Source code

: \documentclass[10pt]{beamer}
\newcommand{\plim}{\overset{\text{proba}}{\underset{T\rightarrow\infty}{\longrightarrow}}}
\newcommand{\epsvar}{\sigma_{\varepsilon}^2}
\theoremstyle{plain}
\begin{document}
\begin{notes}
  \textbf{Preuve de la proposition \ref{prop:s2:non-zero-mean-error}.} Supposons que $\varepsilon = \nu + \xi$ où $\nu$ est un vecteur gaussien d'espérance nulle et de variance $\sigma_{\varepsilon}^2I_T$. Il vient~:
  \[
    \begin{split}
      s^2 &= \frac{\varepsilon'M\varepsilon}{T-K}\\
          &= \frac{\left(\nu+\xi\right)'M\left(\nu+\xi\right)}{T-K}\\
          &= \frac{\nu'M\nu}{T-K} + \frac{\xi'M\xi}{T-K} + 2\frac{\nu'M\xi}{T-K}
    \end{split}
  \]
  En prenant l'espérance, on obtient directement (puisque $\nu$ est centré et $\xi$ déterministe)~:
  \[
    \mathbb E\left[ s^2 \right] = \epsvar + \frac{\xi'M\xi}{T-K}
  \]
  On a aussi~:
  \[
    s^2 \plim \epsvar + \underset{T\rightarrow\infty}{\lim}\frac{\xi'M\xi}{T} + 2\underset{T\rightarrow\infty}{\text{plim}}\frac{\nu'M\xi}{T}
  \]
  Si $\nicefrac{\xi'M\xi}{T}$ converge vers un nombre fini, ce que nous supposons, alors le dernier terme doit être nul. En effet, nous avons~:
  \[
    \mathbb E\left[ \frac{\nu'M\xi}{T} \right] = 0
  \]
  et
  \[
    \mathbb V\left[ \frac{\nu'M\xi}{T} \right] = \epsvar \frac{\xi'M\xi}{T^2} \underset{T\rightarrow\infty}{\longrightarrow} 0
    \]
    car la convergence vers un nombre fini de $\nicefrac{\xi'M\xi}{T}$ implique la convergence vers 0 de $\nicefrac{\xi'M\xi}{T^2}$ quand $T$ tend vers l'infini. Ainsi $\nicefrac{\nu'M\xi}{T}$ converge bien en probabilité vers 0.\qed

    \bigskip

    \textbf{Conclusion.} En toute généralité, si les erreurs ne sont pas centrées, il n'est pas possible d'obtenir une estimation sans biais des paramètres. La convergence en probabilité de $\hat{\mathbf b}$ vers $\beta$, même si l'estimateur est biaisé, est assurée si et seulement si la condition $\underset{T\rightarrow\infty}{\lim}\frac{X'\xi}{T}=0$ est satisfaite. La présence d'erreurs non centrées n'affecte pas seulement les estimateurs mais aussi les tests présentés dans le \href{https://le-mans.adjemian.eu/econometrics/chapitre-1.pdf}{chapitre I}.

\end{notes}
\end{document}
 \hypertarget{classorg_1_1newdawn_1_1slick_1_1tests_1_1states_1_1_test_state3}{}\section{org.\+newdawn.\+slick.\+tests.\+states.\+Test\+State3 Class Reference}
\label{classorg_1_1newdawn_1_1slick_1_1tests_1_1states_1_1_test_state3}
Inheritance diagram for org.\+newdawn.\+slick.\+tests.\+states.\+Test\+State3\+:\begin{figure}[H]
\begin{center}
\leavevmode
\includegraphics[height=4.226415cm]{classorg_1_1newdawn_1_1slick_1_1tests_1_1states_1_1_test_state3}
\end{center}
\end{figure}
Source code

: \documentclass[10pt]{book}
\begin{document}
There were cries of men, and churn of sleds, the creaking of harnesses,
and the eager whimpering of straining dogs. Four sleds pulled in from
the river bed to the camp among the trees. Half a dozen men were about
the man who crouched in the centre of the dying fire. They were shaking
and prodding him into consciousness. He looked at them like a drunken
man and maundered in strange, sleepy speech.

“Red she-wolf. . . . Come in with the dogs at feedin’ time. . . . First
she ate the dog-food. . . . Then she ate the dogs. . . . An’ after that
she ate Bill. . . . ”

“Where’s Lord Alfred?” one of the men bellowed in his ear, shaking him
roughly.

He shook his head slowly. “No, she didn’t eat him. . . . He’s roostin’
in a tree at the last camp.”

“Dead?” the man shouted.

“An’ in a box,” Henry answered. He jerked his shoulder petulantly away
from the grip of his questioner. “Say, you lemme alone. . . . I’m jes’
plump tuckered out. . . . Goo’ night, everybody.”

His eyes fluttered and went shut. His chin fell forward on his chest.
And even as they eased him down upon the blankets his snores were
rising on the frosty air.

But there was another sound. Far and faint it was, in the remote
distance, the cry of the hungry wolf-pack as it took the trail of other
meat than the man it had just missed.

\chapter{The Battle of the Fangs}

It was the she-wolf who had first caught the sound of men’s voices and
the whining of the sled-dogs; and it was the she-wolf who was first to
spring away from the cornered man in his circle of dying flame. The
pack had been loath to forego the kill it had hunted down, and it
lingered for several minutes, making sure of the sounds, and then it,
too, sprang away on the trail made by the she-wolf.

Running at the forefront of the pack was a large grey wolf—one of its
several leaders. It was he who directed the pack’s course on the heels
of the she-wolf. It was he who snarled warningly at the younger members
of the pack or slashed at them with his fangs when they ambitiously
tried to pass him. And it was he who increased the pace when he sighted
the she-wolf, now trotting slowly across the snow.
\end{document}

******

Set down the records again without altering a word.

Source code

: \documentclass[10pt]{beamer}
\newcommand{\plim}{\overset{\text{proba}}{\underset{T\rightarrow\infty}{\longrightarrow}}}
\newcommand{\epsvar}{\sigma_{\varepsilon}^2}
\theoremstyle{plain}
\begin{document}
\begin{notes}
  \textbf{Preuve de la proposition \ref{prop:s2:non-zero-mean-error}.} Supposons que $\varepsilon = \nu + \xi$ où $\nu$ est un vecteur gaussien d'espérance nulle et de variance $\sigma_{\varepsilon}^2I_T$. Il vient~:
  \[
    \begin{split}
      s^2 &= \frac{\varepsilon'M\varepsilon}{T-K}\\
          &= \frac{\left(\nu+\xi\right)'M\left(\nu+\xi\right)}{T-K}\\
          &= \frac{\nu'M\nu}{T-K} + \frac{\xi'M\xi}{T-K} + 2\frac{\nu'M\xi}{T-K}
    \end{split}
  \]
  En prenant l'espérance, on obtient directement (puisque $\nu$ est centré et $\xi$ déterministe)~:
  \[
    \mathbb E\left[ s^2 \right] = \epsvar + \frac{\xi'M\xi}{T-K}
  \]
  On a aussi~:
  \[
    s^2 \plim \epsvar + \underset{T\rightarrow\infty}{\lim}\frac{\xi'M\xi}{T} + 2\underset{T\rightarrow\infty}{\text{plim}}\frac{\nu'M\xi}{T}
  \]
  Si $\nicefrac{\xi'M\xi}{T}$ converge vers un nombre fini, ce que nous supposons, alors le dernier terme doit être nul. En effet, nous avons~:
  \[
    \mathbb E\left[ \frac{\nu'M\xi}{T} \right] = 0
  \]
  et
  \[
    \mathbb V\left[ \frac{\nu'M\xi}{T} \right] = \epsvar \frac{\xi'M\xi}{T^2} \underset{T\rightarrow\infty}{\longrightarrow} 0
    \]
    car la convergence vers un nombre fini de $\nicefrac{\xi'M\xi}{T}$ implique la convergence vers 0 de $\nicefrac{\xi'M\xi}{T^2}$ quand $T$ tend vers l'infini. Ainsi $\nicefrac{\nu'M\xi}{T}$ converge bien en probabilité vers 0.\qed

    \bigskip

    \textbf{Conclusion.} En toute généralité, si les erreurs ne sont pas centrées, il n'est pas possible d'obtenir une estimation sans biais des paramètres. La convergence en probabilité de $\hat{\mathbf b}$ vers $\beta$, même si l'estimateur est biaisé, est assurée si et seulement si la condition $\underset{T\rightarrow\infty}{\lim}\frac{X'\xi}{T}=0$ est satisfaite. La présence d'erreurs non centrées n'affecte pas seulement les estimateurs mais aussi les tests présentés dans le \href{https://le-mans.adjemian.eu/econometrics/chapitre-1.pdf}{chapitre I}.

\end{notes}
\end{document}
 \hypertarget{classorg_1_1newdawn_1_1slick_1_1tests_1_1states_1_1_test_state3}{}\section{org.\+newdawn.\+slick.\+tests.\+states.\+Test\+State3 Class Reference}
\label{classorg_1_1newdawn_1_1slick_1_1tests_1_1states_1_1_test_state3}
Inheritance diagram for org.\+newdawn.\+slick.\+tests.\+states.\+Test\+State3\+:\begin{figure}[H]
\begin{center}
\leavevmode
\includegraphics[height=4.226415cm]{classorg_1_1newdawn_1_1slick_1_1tests_1_1states_1_1_test_state3}
\end{center}
\end{figure}
Source code

: \documentclass[10pt]{book}
\begin{document}
There were cries of men, and churn of sleds, the creaking of harnesses,
and the eager whimpering of straining dogs. Four sleds pulled in from
the river bed to the camp among the trees. Half a dozen men were about
the man who crouched in the centre of the dying fire. They were shaking
and prodding him into consciousness. He looked at them like a drunken
man and maundered in strange, sleepy speech.

“Red she-wolf. . . . Come in with the dogs at feedin’ time. . . . First
she ate the dog-food. . . . Then she ate the dogs. . . . An’ after that
she ate Bill. . . . ”

“Where’s Lord Alfred?” one of the men bellowed in his ear, shaking him
roughly.

He shook his head slowly. “No, she didn’t eat him. . . . He’s roostin’
in a tree at the last camp.”

“Dead?” the man shouted.

“An’ in a box,” Henry answered. He jerked his shoulder petulantly away
from the grip of his questioner. “Say, you lemme alone. . . . I’m jes’
plump tuckered out. . . . Goo’ night, everybody.”

His eyes fluttered and went shut. His chin fell forward on his chest.
And even as they eased him down upon the blankets his snores were
rising on the frosty air.

But there was another sound. Far and faint it was, in the remote
distance, the cry of the hungry wolf-pack as it took the trail of other
meat than the man it had just missed.

\chapter{The Battle of the Fangs}

It was the she-wolf who had first caught the sound of men’s voices and
the whining of the sled-dogs; and it was the she-wolf who was first to
spring away from the cornered man in his circle of dying flame. The
pack had been loath to forego the kill it had hunted down, and it
lingered for several minutes, making sure of the sounds, and then it,
too, sprang away on the trail made by the she-wolf.

Running at the forefront of the pack was a large grey wolf—one of its
several leaders. It was he who directed the pack’s course on the heels
of the she-wolf. It was he who snarled warningly at the younger members
of the pack or slashed at them with his fangs when they ambitiously
tried to pass him. And it was he who increased the pace when he sighted
the she-wolf, now trotting slowly across the snow.
\end{document}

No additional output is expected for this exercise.